Congratulations on your new product. You’ve invested a lot of time and resources in the development phase. You have also spent a lot of sweat in getting the product ready and you know it is ready to hit the shelves now.
It looks good and you know it will deliver great value – that’s why you developed it in the first place. You’re sure that the new product has what it takes to become a huge hit. After it secures a place on retailers’ shelves, that is.
Now, if only convenience store buyers could understand the beauty of your new product just as easily and as profoundly as you do. Life would be great then, wouldn’t it? The problem is, convenience store buyers can be a tough lot to please. Especially, for first-time product developers and first-time business owners.
Here are seven quick tips to help you in the process
Agreed the product is your brainchild – your baby, and you are sure you know everything about it, but how thoroughly are you prepared to answer questions related to the product? You have the features and benefits memorized. You know your USP, but how well can you justify them? What will your reply to “why should I buy this?” be?

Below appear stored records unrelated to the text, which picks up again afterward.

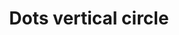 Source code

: ---
title: Dots vertical circle
tags: ["dots", "vertical", "circle", "more", "menu", "navigation", "dots-navigation", "vertical-dots"]
icon: dots-vertical-circle
svg: '<svg xmlns="http://www.w3.org/2000/svg" width="24" height="24" fill="none" viewBox="0 0 24 24" stroke-width="1.5" stroke-linecap="round" stroke-linejoin="round" stroke="currentColor"><path d="M12.25 12h-.5m.5-4h-.5m.5 8h-.5M21 12a9 9 0 1 1-18 0 9 9 0 0 1 18 0"/></svg>'
---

A good idea in this regard is to think of all product-related questions convenience store buyers can ask you and write down their answers in a notebook. Practice answering the questions so that you do not stutter or rattle unnecessarily when meeting potential buyers.
Ensure that you know all answers related to features and benefits, costs and specifications, payment terms, return policies, minimum order quantity, retail/wholesale price as well as expiry, without having to look into your notes. Retailers may want to know which other convenience store chains carry your product (if applicable) and you must be in a position to answer how many units from each store have been sold.
Research, research, research. You want to contact retailers from your niche who will be a good fit for the product. While you can always turn to the good old yellow pages for making a list of suitable convenience store chains and small retailers, turning to the Internet will be easier and less time-consuming. Online directories provide industry-wide listings and you can easily download a C store list, grocery store list and list of convenience store chains at www.cstoredirectory.com. Attend conferences, convenience store trade shows and other industry related events to make direct, in-person contacts with buyers. Home Depot and Walmart for example, host events where you can pitch your products to a targeted audience.
Such events provide opportunity to make personal connections and learn about the needs of the buyer. Understand the different tiers of distribution in your niche. Do big retailers buy from distributors only? What is their approach to smaller businesses? You’ll find that most convenience store chains use a softer approach with smaller businesses than they do with multinationals. So don’t be intimidated. If you have a great product, which can offer value to the market segment they target, go ahead and contact them.
After obtaining a C store list, dress your product to suit the buyers in your list. Visit the stores to see how items for sale are placed. Know which aisles on which floors carry products similar to yours. How are they placed? Are they stacked? Do they hang? Dress your product accordingly. Show them that your product will be a good fit.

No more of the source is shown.